In A.I.R. 1968 S.C. 384, Collector, Varanasi Vs. Gauri Shanker Misra Hon'ble Apex Court found that while acting under section 19(1)(f) of Defence of India Act (1939), High Court functions as 'Court' and not as designated person. Hence, its decision is determination and it is, therefore, within competence of Supreme Court to grant special leave under Article 136. Neither the Act nor the Rules framed thereunder prescribe any special procedure for the disposal of appeals under section 19(1)(f). Appeals under that provision have to be disposed of just in the same manner as other appeals to the High Court. Obviously after the appeal has reached the High Court, it has to be determined according to the rules of practice and procedure of that Court. The Rule is well settled that when a statute directs that an appeal shall lie to a Court already established then that appeal must be regulated by the practice and procedure of that Court: Hon'ble Supreme Court also noted that the appeal provided in section 19(1)(f) is an appeal to the High Court and not to any Judge of the High Court. Broadly speaking, Court is a place where justice is judicially administered. The ruling thus considers the nature of jurisdiction exercised by High Court and not of any administrative authority like "Authority" in present case and therefore is not relevant here.

In A.I.R. 1965 S.C. 1942 between M/s. Kamala Mills Ltd., Vs. State of Bombay while considering scope of section 20 of the Bombay Sales Tax Act, 1946 Hon'ble Apex Court found that it protects "assessment made under the Act or the Rules made thereunder" by appropriate authorities. An order of assessment, even if erroneous, and based on an incorrect finding of fact is, nevertheless, an order of assessment within the meaning of section 20, and it can not be called in question in any Civil Court. Erroneous conclusion of Appropriate Authority is held not to be a finding on collateral fact and a conclusion that falls within the jurisdiction of said authority. Hon'ble Apex Court noted that whole activity of assessment which begins with the filing of the return and ends with an order of assessment falls within the jurisdiction of the Appropriate Authority and that no part of it constitutes a collateral activity not specifically and expressly included in the jurisdiction of the appropriate authority as such. Hon'ble Supreme Court states that even an erroneous conclusion of the Appropriate Authority on the question about the character of the sale transactions on which a dealer has been taxed cannot be said to be without jurisdiction. Here the question is whether section 13-B of Act which permits Authority to deal with "Pledge" confers jurisdiction upon it to order restore possession of immovable properties by ignoring registered documents of Sale-deed. What is being argued by petitioners is not question of arriving at an erroneous decision by Authority in exercise of jurisdiction conferred on it but of overstepping it.

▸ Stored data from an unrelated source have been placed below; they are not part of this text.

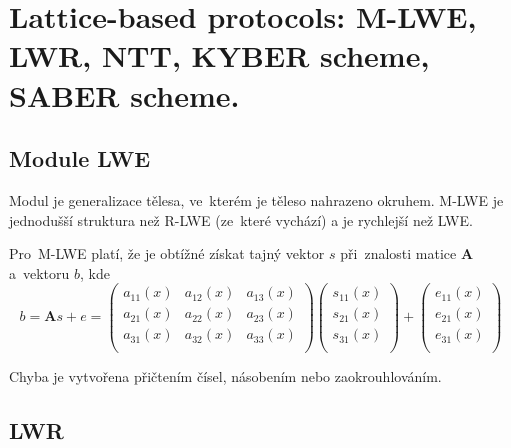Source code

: \clearpage
\section{Lattice-based protocols: M-LWE, LWR, NTT, KYBER scheme, SABER scheme.}

\subsection{Module LWE}

Modul je generalizace tělesa, ve~kterém je těleso\footnotemark{} nahrazeno okruhem\footnotemark{}.
M-LWE je jednodušší struktura než R-LWE (ze~které vychází) a je rychlejší než LWE.

Pro~M-LWE platí, že je obtížné získat tajný vektor $s$ při~znalosti matice \textbf{A} a~vektoru $b$, kde
$$
b =
\textbf{A}s + e =
\left(\begin{matrix}
a_{11}(x) & a_{12}(x) & a_{13}(x) \\
a_{21}(x) & a_{22}(x) & a_{23}(x) \\
a_{31}(x) & a_{32}(x) & a_{33}(x) \\
\end{matrix}\right) \left(\begin{matrix}
s_{11}(x) \\ s_{21}(x) \\ s_{31}(x) \\
\end{matrix}\right) + \left(\begin{matrix}
e_{11}(x) \\ e_{21}(x) \\ e_{31}(x) \\
\end{matrix}\right)
$$

Chyba je vytvořena přičtením čísel, násobením nebo zaokrouhlováním.


\subsection{LWR}

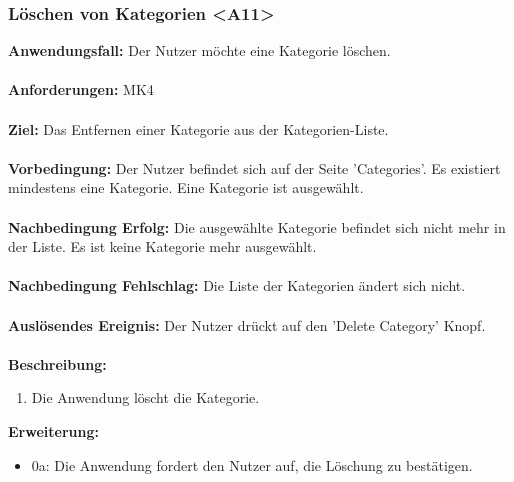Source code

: \documentclass[parskip=full]{scrartcl} %
\begin{document}
\subsubsection*{Löschen von Kategorien <A11>}
\textbf{Anwendungsfall:} Der Nutzer möchte eine Kategorie löschen.\\\\
\textbf{Anforderungen:} MK4\\\\
\textbf{Ziel:} Das Entfernen einer Kategorie aus der Kategorien-Liste.\\\\
\textbf{Vorbedingung:} Der Nutzer befindet sich auf der Seite 'Categories'. Es existiert mindestens eine Kategorie. Eine Kategorie ist ausgewählt.\\\\
\textbf{Nachbedingung Erfolg:} Die ausgewählte Kategorie befindet sich nicht mehr in der Liste. Es ist keine Kategorie mehr ausgewählt.\\\\
\textbf{Nachbedingung Fehlschlag:} Die Liste der Kategorien ändert sich nicht.\\\\
\textbf{Auslösendes Ereignis:} Der Nutzer drückt auf den 'Delete Category' Knopf. \\\\
\textbf{Beschreibung:}
\begin{enumerate}
    \item Die Anwendung löscht die Kategorie.
\end{enumerate}
\textbf{Erweiterung:}
\begin{itemize}
    \item 0a: Die Anwendung fordert den Nutzer auf, die Löschung zu bestätigen.
\end{itemize}
\newpage
\end{document}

I find A.I.R. 2002 S.C. 2158 "Indian National Congress (I) Vs. Institute of Social Welfare" more relevant and clinching in relation to nature or power exercised by Authority under the Act. Following conclusions made by Hon'ble Apex Court need only be reproduced:-

"24. The legal principles laying down when an act of a statutory authority would be a quasi judicial act, which emerge from the aforestated decisions are these :

Where (a) a Statutory Authority empowered under a statute to do any act (b) which would prejudicially affect the subject (c) although there is no lis or two contending parties and the contest is between the authority and the subject and (d) the Statutory Authority is required to act judicially under the statute, the decision of the said authority is quasi judicial.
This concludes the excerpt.